While the US forces prepared the ground in a constant 5 week aerial and naval bombardment, a lot of the Iraqi units remained in-tact. The bulk of the invasion force consisted of older Type 69, T-55 T-62 and T-72 tanks supported by BMP-1 fighting vehicles. Facing them was the 2nd Armored Cavalry Regiment, consisting of M1A1 Abrams main battle tanks supported by M3 Bardley fighting vehicles, attack helicopters and self-propelled artillery batteries.
The ground assault started on the 24th of February, but in the first couple of days they only met scattered resistance that would be overcome with ease. Things would heat up in the afternoon of the 26th only, when they would meet the main defense lines of the Iraqi forces, trying to protect their main supply route. During the day Eagle (E), Iron (I), Killer (K) and Ghost (G) companies – each consisting of 9 M1A1 Abrams tanks, 12 Bardleys and 120 infantry – progressed separately, cleaning their own zones.

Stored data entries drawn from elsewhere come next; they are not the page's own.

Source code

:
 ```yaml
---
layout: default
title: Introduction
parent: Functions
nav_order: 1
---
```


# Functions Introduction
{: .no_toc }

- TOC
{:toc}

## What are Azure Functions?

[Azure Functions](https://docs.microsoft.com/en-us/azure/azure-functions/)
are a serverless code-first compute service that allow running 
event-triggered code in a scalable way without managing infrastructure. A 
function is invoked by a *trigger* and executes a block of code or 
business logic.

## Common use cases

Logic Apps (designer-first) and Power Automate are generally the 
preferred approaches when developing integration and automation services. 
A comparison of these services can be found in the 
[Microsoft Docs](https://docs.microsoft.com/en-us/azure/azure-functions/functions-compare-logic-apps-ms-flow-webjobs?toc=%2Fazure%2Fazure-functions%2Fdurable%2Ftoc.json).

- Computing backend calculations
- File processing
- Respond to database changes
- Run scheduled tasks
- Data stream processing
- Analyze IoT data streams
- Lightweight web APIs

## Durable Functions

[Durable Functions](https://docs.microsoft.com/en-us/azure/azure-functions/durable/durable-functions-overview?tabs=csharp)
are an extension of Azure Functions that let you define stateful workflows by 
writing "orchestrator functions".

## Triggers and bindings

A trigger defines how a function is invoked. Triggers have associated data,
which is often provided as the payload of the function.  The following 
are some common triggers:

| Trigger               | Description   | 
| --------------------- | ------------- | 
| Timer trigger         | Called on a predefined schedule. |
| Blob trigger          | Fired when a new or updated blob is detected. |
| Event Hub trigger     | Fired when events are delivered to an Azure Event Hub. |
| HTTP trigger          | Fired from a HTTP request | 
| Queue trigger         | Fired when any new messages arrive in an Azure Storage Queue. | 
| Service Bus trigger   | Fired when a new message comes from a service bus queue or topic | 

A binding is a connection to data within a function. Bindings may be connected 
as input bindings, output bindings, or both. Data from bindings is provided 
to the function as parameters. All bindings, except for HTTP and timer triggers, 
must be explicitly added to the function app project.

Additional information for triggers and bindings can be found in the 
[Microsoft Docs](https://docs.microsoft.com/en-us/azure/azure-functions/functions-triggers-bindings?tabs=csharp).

They mostly encountered smaller groups of 15-30 tanks with support vehicles, who they could often surprise due to the desert weather conditions. These have been dealt with swiftly… A great example is E-companies encounter around 4PM, when they managed to destroyed 28 Iraqi tanks, 16 APC-s and 30 trucks in just under 23 minutes without any losses.
By 5PM G-company (the regiments north-most unit) gained an important position at a ridge overlooking a wadi (valley / dry river bed), but quickly found itself being in the focus point of the battle, as it was engaged by two enemy divisions, and by the retreating Iraqi forces who were also moving in this direction. They had to stand their ground against wave after wave of T-55 and T-72 tanks pushing into the wadi. The attack was relentless and it was reported that Iraqi soldiers pressed on with the attack even after climbing out of their burning vehicles.
To help stop the constant counter-attacks, G-company’s fire support team called in 720 artillery strikes (both regular howitzer shells and MLRS rocket strikes) during the 6 hours the battle lasted, while using their own mortars as well non-stop. Still, by 9PM they were completely out of TOW missiles and dangerously short of 25mm and 120mm ammunition. Relief by the H-company was a welcome sight, even if by than G-company destroyed at least two companies of Iraqi armor. In return they only lost a single M3 Bradley.
Overall the much better trained and better equipped US / Coalition forces completely overwhelmed the invaders, and while only suffering minor losses, they caused over 2000 casualties, while destroying 160 tanks and about 300 other armored vehicles in a very short period of time. The remaining Iraqi forces were out of Kuwait within the next two days, ending the First Gulf War.